### PROBLEM REQUIREMENTS
Every entry needs to be given again exactly as it reads.

### EXERCISE DATA
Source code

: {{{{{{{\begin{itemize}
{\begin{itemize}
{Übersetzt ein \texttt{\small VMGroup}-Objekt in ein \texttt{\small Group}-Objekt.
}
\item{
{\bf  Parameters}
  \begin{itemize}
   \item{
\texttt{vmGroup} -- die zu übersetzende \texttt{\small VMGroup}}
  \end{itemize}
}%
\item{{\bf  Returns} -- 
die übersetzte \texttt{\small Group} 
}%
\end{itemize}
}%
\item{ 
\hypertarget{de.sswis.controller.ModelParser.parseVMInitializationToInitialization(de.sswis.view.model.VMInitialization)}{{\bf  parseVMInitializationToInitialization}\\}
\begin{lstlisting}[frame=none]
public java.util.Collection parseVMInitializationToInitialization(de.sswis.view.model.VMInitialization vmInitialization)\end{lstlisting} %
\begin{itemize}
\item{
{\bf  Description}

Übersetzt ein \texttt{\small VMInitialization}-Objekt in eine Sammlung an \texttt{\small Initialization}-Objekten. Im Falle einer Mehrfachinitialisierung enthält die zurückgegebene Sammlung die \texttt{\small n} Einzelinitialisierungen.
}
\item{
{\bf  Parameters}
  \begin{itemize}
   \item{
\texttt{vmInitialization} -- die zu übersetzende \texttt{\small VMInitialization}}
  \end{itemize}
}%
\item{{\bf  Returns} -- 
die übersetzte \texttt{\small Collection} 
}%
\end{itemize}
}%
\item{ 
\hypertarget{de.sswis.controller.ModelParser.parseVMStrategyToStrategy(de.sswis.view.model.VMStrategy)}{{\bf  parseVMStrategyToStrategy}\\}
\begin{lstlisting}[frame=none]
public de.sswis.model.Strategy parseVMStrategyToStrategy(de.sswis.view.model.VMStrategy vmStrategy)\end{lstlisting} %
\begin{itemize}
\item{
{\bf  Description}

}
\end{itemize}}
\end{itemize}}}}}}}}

### SOLUTION
Source code

: {{{{{{{\begin{itemize}
{\begin{itemize}
{Übersetzt ein \texttt{\small VMGroup}-Objekt in ein \texttt{\small Group}-Objekt.
}
\item{
{\bf  Parameters}
  \begin{itemize}
   \item{
\texttt{vmGroup} -- die zu übersetzende \texttt{\small VMGroup}}
  \end{itemize}
}%
\item{{\bf  Returns} -- 
die übersetzte \texttt{\small Group} 
}%
\end{itemize}
}%
\item{ 
\hypertarget{de.sswis.controller.ModelParser.parseVMInitializationToInitialization(de.sswis.view.model.VMInitialization)}{{\bf  parseVMInitializationToInitialization}\\}
\begin{lstlisting}[frame=none]
public java.util.Collection parseVMInitializationToInitialization(de.sswis.view.model.VMInitialization vmInitialization)\end{lstlisting} %
\begin{itemize}
\item{
{\bf  Description}

Übersetzt ein \texttt{\small VMInitialization}-Objekt in eine Sammlung an \texttt{\small Initialization}-Objekten. Im Falle einer Mehrfachinitialisierung enthält die zurückgegebene Sammlung die \texttt{\small n} Einzelinitialisierungen.
}
\item{
{\bf  Parameters}
  \begin{itemize}
   \item{
\texttt{vmInitialization} -- die zu übersetzende \texttt{\small VMInitialization}}
  \end{itemize}
}%
\item{{\bf  Returns} -- 
die übersetzte \texttt{\small Collection} 
}%
\end{itemize}
}%
\item{ 
\hypertarget{de.sswis.controller.ModelParser.parseVMStrategyToStrategy(de.sswis.view.model.VMStrategy)}{{\bf  parseVMStrategyToStrategy}\\}
\begin{lstlisting}[frame=none]
public de.sswis.model.Strategy parseVMStrategyToStrategy(de.sswis.view.model.VMStrategy vmStrategy)\end{lstlisting} %
\begin{itemize}
\item{
{\bf  Description}

}
\end{itemize}}
\end{itemize}}}}}}}}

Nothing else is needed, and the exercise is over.